[Saved entries]

Segment Open

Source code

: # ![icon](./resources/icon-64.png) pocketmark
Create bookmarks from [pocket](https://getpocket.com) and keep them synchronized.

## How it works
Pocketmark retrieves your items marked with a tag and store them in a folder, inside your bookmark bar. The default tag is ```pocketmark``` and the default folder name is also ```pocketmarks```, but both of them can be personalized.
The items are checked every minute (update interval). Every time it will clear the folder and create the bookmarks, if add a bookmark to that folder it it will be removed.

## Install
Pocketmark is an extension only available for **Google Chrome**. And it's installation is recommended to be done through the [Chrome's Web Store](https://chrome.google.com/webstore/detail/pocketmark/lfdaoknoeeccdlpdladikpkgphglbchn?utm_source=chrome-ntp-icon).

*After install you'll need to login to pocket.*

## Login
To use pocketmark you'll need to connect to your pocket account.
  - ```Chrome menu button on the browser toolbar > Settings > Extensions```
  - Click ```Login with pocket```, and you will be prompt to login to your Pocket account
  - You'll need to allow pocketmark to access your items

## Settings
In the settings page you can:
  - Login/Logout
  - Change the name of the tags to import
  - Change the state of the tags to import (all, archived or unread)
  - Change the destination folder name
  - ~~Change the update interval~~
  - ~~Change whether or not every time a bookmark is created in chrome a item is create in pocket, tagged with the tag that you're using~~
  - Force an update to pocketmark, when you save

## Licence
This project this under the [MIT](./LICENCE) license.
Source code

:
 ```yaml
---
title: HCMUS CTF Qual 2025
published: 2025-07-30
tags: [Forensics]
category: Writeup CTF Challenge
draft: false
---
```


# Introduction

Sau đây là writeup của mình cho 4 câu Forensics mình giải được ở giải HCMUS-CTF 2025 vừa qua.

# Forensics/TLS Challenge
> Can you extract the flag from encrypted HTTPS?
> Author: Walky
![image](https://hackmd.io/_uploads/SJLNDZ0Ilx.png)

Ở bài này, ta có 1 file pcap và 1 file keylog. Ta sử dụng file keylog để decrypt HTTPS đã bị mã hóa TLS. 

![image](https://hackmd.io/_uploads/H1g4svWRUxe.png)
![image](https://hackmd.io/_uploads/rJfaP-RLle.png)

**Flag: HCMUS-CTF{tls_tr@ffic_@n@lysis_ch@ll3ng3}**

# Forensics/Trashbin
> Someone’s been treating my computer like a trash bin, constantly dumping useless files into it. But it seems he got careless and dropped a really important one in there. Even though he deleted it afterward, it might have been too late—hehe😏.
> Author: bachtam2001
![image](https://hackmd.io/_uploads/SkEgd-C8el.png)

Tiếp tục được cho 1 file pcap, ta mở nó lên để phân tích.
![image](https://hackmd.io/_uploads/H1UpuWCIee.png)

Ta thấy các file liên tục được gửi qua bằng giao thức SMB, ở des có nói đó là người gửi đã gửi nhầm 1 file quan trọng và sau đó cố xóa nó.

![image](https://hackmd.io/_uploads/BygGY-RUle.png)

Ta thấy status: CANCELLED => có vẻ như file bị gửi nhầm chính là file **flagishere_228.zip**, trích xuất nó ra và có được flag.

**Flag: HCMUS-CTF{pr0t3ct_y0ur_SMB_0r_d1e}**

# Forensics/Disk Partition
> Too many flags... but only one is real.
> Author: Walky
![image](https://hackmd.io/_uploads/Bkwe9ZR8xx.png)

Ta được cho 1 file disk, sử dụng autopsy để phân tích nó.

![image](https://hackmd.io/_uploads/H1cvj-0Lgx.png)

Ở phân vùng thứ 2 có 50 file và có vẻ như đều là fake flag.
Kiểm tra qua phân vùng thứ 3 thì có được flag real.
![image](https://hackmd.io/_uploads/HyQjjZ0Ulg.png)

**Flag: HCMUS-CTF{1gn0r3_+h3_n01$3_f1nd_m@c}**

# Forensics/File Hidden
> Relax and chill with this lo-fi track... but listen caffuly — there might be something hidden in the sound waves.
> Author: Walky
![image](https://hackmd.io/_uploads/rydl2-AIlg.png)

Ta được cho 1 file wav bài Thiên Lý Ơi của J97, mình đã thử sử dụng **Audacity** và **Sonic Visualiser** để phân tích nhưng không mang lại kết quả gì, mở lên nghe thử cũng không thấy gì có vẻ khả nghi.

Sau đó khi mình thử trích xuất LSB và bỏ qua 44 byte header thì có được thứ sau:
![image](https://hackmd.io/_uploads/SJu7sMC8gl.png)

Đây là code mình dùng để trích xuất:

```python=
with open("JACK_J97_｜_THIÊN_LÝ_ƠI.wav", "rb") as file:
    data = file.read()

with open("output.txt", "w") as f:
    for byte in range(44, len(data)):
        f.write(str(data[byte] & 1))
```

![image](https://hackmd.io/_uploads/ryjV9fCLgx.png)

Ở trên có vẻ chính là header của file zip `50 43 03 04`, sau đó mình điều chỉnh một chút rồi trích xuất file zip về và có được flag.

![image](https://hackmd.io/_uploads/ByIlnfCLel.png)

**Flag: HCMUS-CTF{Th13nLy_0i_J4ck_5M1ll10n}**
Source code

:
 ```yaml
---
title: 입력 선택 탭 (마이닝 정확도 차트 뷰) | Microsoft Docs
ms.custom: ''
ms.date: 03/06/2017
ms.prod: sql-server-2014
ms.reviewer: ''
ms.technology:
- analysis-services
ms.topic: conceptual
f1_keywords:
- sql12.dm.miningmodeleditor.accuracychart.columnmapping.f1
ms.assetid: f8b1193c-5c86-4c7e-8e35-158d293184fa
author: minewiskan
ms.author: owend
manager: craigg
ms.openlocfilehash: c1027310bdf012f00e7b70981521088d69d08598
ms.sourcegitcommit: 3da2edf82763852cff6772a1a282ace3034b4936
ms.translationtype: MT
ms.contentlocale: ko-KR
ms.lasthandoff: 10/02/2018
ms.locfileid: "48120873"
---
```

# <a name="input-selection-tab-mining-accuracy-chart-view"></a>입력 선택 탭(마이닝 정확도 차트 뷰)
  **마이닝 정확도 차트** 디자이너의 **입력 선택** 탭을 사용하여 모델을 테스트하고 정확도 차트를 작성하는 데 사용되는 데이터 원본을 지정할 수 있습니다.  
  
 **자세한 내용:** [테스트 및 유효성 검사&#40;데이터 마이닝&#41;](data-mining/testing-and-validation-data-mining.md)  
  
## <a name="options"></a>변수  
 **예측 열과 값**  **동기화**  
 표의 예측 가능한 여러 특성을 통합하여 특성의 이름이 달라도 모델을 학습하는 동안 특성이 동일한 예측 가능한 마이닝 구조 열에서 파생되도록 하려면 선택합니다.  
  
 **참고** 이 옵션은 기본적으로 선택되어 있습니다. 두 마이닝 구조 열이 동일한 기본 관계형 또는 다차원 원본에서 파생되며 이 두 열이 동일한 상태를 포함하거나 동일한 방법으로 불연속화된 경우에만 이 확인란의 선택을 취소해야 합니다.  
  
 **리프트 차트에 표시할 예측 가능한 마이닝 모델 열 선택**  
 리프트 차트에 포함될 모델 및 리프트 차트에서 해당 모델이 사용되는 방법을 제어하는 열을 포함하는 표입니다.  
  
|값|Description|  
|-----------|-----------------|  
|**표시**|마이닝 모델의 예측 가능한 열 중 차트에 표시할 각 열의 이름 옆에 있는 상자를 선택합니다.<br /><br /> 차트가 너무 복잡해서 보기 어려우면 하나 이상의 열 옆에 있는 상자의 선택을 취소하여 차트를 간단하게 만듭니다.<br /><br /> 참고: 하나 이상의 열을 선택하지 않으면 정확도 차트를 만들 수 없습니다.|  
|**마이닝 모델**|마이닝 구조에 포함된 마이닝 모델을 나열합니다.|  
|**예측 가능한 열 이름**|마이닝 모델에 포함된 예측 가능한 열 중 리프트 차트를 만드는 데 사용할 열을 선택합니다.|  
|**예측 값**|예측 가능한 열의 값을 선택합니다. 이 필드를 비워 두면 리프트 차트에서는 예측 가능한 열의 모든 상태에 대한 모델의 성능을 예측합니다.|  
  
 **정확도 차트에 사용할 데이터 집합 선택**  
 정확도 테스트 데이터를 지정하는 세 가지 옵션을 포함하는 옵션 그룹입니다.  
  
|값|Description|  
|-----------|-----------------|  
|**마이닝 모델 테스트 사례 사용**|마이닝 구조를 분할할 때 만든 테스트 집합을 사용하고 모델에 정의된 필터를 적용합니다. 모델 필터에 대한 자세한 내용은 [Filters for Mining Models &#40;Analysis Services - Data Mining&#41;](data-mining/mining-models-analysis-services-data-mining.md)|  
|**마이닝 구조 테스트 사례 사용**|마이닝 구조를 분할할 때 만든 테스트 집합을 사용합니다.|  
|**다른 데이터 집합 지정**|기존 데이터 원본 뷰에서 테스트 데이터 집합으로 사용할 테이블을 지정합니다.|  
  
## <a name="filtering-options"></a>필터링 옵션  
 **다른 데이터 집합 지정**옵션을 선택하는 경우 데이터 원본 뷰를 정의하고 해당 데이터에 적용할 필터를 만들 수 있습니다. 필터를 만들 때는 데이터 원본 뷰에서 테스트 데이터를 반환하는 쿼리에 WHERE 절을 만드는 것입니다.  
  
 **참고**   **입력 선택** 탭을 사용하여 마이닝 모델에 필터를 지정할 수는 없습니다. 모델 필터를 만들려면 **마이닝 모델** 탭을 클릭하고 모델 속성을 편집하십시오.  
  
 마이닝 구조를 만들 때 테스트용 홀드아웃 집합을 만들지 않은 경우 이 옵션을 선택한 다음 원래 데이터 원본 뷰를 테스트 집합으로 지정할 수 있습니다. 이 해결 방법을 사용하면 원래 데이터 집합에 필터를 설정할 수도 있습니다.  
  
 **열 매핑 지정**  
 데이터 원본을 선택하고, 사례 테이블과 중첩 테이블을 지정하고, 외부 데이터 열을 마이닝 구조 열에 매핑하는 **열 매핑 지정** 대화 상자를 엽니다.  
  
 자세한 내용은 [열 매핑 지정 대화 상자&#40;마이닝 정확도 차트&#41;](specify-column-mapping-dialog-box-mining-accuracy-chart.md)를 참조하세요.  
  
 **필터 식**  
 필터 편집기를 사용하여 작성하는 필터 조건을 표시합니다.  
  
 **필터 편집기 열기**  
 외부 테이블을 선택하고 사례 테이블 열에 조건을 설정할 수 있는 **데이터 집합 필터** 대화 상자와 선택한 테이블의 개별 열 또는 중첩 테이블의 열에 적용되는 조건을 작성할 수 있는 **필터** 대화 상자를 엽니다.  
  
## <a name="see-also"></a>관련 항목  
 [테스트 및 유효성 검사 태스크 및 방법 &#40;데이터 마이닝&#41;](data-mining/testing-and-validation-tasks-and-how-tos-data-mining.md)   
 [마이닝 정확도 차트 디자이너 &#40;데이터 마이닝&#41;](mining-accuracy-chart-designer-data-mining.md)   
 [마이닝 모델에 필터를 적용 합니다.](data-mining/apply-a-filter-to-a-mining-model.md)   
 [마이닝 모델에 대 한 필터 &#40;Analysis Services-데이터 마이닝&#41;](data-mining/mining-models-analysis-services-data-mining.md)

Segment Closed

Using the records above, set down exactly the lines from the one with "login to your Pocket account" through the one with "- ~~Change the update interval~~", inclusive, and nothing more.

_Result_.
  - Click ```Login with pocket```, and you will be prompt to login to your Pocket account
  - You'll need to allow pocketmark to access your items

## Settings
In the settings page you can:
  - Login/Logout
  - Change the name of the tags to import
  - Change the state of the tags to import (all, archived or unread)
  - Change the destination folder name
  - ~~Change the update interval~~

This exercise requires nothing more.